To prevent this, we’re strengthening existing protections so that authorities can only amend Green Belt boundaries if they can prove they have fully explored every other reasonable option for building the homes their community needs.

Councils do not generally build on their green belts lightly, because doing so is about as popular as scrofula. That makes me suspect that those which do are largely doing so because they don’t have any other options.

So I bet those other reasonable options are getting a lot more explored than May suggests here.

We’ll expect any development, whether in the Green Belt or outside it, to look first at sites that have previously been built on rather than opting immediately for virgin countryside. I’d rather see an ugly, disused power station demolished and replaced with attractive housing than a wood or open field concreted over – even if the former is in the Green Belt and the latter is not.

Well, so would most people. But demolishing an ugly, disused power station, cleaning up the land it sits on and then building attractive housing to replace it is generally an expensive business. Even if developers are up for that, it’ll push them to build more expensive, not more affordable, housing.

But while ownership is a wonderful thing, there is nothing inherently wrong with renting your home. More than a third of English households rent at present, and almost all of us will do so at some point in our lives – I know I have. (…)

Whether you’re renting by choice or necessity, you’re not any less of a person for doing so and you should not be treated as such.

This is such a ludicrously obvious comment that the fact she felt the need to include it feels a lot more telling than the message itself.
Renters, one suspects, know they’re not any less of a person simply because they’re renters. This comment is instead aimed at landlords who think otherwise.

In 2018, in one of the world’s largest, strongest economies, nobody should be without a roof over their head. This isn’t just a British problem – in recent years homelessness has risen across Europe – but it is source of national shame nonetheless.

That’s why we pledged in our manifesto to halve rough sleeping by 2022 and eliminate it altogether by 2027.

Funny story: the last Labour government effectively did eliminate rough sleeping. Last January, we found out it had risen for the seventh year running.

Can anyone think of anything that might have happened in 2010 that could have caused that reverse?

But the size of the challenge is matched only by the strength of my ambition to tackle it. More home ownership. A rental market that works for tenants. Greater fairness for all.

That is what the people of this country need. That is what will make this a society that truly works for everyone. And, as Prime Minister, that is what I am determined to deliver.

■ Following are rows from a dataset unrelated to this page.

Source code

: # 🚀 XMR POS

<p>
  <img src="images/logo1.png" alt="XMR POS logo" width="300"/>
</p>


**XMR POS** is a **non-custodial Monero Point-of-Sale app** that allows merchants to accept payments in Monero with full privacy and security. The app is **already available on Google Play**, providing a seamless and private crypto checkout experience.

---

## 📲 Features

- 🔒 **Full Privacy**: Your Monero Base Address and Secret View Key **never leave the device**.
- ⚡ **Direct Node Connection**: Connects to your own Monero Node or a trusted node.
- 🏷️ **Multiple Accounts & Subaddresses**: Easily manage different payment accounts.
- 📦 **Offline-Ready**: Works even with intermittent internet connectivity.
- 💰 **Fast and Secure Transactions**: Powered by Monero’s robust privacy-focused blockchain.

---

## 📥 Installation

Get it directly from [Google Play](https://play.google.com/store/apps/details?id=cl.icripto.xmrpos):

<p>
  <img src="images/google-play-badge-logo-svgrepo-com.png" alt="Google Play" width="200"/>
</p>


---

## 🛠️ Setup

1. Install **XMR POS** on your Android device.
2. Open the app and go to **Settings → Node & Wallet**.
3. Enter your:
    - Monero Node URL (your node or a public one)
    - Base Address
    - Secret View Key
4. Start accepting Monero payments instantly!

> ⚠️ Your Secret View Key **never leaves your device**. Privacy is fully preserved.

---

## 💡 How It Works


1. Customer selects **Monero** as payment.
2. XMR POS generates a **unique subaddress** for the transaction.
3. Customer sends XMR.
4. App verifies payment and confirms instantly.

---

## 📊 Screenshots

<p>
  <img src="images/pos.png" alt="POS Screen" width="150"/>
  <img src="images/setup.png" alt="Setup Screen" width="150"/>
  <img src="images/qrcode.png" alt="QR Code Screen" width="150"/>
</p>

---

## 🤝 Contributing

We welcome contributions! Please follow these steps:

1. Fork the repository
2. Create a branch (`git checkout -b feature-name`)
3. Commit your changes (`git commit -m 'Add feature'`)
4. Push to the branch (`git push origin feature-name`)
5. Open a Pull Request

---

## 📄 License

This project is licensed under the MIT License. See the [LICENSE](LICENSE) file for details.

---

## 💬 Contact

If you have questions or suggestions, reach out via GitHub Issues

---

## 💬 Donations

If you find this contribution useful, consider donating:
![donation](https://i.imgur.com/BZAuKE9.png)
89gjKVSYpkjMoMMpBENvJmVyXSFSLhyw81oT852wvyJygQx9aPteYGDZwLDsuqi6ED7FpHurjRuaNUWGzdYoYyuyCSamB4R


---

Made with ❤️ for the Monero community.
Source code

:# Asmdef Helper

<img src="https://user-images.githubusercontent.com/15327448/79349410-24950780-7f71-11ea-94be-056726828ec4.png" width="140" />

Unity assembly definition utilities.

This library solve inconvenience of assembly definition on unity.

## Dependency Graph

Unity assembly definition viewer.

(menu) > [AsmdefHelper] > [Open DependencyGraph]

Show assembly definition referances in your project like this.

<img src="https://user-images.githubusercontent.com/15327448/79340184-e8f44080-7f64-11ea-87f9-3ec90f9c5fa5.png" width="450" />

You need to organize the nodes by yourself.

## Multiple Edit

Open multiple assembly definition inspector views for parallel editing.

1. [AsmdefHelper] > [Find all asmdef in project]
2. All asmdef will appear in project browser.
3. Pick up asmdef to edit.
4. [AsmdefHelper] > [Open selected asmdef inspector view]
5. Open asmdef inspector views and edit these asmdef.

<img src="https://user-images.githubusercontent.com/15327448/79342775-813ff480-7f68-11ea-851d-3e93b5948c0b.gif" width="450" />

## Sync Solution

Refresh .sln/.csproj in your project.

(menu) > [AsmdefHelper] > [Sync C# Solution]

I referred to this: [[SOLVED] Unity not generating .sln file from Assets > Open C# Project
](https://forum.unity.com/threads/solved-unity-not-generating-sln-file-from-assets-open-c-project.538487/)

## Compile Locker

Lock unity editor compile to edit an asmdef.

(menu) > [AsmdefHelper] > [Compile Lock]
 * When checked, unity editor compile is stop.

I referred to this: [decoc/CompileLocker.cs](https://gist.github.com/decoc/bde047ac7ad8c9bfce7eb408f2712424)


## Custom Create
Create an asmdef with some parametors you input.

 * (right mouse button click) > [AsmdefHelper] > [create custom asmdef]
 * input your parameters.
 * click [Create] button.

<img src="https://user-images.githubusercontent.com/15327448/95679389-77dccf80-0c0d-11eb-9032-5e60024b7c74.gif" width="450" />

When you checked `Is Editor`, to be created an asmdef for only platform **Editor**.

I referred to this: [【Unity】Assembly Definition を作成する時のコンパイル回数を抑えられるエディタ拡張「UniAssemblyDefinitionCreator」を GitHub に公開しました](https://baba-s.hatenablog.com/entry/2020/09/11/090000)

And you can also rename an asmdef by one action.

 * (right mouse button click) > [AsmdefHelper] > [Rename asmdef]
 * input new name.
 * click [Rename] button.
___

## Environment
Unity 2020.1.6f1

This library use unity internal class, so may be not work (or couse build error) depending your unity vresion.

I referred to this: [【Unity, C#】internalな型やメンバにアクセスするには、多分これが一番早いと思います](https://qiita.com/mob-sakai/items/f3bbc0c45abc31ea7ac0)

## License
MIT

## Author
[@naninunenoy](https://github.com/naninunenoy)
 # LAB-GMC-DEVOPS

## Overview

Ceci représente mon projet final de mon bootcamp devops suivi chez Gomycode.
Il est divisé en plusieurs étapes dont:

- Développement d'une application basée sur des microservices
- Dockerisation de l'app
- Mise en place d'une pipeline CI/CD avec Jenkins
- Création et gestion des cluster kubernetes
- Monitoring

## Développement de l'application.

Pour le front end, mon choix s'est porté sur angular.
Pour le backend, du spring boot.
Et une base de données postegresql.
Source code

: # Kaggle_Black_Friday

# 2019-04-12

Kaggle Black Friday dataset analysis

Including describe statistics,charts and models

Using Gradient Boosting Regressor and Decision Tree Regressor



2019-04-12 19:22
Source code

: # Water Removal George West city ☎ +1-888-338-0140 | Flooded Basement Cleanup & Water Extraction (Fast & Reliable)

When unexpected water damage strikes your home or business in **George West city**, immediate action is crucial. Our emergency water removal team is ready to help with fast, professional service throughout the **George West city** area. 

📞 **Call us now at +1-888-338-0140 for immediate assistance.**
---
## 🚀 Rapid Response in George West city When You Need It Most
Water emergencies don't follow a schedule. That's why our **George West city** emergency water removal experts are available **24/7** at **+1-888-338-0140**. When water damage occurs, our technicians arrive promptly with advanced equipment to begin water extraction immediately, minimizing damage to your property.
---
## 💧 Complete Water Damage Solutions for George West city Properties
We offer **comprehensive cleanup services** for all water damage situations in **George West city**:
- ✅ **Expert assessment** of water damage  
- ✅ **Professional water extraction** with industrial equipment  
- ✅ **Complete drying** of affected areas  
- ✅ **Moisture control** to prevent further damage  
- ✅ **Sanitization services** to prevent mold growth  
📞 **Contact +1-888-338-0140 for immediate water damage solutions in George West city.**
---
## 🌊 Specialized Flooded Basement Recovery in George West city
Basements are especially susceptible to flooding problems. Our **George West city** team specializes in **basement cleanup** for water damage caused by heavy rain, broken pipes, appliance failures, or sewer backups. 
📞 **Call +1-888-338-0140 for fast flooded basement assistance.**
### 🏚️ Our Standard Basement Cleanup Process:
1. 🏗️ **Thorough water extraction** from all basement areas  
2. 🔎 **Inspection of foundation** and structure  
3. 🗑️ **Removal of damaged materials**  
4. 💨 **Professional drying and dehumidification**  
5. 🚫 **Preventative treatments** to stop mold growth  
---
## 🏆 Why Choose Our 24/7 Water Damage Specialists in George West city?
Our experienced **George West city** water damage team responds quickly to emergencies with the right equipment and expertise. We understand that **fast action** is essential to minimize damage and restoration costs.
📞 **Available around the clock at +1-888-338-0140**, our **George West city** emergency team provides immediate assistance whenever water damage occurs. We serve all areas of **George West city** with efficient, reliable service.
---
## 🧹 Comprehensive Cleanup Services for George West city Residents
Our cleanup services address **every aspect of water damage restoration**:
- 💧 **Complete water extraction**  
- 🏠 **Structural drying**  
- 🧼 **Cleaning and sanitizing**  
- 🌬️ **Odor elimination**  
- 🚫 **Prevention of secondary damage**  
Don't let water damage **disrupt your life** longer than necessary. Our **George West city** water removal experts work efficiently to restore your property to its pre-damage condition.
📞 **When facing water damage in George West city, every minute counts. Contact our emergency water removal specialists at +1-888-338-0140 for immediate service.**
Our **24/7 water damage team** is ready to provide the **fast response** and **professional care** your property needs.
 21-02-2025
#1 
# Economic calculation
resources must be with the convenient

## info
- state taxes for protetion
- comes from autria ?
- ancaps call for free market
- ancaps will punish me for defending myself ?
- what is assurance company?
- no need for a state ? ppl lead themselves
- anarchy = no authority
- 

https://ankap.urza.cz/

The weird thing is: I sort of believe her. I think Theresa May is genuinely concerned about this, and understands that the housing crisis is a major problem both for the nation and for her party.

Yet there is nothing – nothing! – in this speech to suggest she is prepared to do any of the things that might actually led to a radical increase in build rates. No land reform. No stronger compulsory purchase rules, to enable densification. No council borrowing. Nothing here seems likely to change anything much.


Then again, at least she hasn’t actively made things worse, so for that, at least, we can only be grateful.